Die Forellenzucht ist nicht öffentlich zugänglich. Vom Zaun aus beobachtet man die größten Exemplare in einem der Zuchtbecken. Für ihr Futter brauchen sie sich nicht anzustrengen: es kommt von oben, vom Beckenrand. „Trutas a venda“ - Forellen zu verkaufen – steht auf dem Schild am Eingang, montags bis donnerstags vormittags und am Freitag Nachmittag. Doch darunter ein weiteres Schild „Privatbesitz – Vorsicht vor dem Hund“. Bewegungsgesteuerte Scheinwerfer auf dem Gelände und die Videokameras sind wenig einladend. Offenbar gibt es auch Kunden außerhalb der Geschäftszeiten, die den Fischbestand schmälern. Das Problem des Ferienhausurlaubers, der seine Forelle bezahlen will bevor er sie auf den Grill legt, ist jedoch: Wie komme ich hinein? Denn als wir zur angeschlagenen Öffnungszeit am Portal stehen, macht niemand Anstalten, uns einzulassen.

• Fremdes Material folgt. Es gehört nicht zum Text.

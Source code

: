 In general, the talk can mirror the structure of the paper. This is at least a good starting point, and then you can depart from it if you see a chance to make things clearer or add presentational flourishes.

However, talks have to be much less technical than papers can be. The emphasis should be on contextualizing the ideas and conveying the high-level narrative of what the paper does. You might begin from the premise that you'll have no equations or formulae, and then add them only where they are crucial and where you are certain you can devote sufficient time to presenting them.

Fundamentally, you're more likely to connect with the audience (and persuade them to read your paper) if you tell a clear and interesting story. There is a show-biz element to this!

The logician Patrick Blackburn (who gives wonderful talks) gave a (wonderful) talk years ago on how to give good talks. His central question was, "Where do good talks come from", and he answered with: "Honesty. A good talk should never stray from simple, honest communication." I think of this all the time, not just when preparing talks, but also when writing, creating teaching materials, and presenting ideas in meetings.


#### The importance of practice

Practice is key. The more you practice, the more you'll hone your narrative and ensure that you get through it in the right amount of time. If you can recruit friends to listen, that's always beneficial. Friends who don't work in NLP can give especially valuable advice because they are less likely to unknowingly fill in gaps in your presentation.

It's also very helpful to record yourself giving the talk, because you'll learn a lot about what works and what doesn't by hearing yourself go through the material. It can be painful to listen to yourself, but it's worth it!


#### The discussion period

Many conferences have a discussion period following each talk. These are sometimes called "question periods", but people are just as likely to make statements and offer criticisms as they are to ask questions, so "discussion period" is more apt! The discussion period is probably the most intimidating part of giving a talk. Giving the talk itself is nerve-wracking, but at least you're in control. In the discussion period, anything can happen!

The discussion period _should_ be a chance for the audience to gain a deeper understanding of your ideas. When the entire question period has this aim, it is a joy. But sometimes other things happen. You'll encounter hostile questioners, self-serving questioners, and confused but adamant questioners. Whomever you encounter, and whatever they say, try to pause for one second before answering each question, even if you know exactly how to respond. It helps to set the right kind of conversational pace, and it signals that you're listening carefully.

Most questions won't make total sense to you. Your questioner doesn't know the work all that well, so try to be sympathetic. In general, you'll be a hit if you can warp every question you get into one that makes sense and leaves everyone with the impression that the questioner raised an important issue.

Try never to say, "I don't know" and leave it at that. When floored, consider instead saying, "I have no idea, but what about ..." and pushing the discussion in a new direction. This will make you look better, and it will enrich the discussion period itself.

Auf einen Spaziergang durch dieses wunderschöne, stille Tal sollte man nicht verzichten. Autos und Menschen kann man zählen, die Stille wird durchbrochen vom Murmeln des Baches und von den weidenden Kühen und Ziegen. Bis zum Ende des Weges schlendert man bequem. Über einen steilen Wanderweg können Ambitionierte angeblich in nur 90 Minuten den Berg Fanal am Nordhang des Paul da Serra erreichen. Die Blicke auf den wilden Lorbeerwald und die fast senkrechten Bergwände mit unzähligen Wasserfällen brennen sich ins Gedächtnis ein.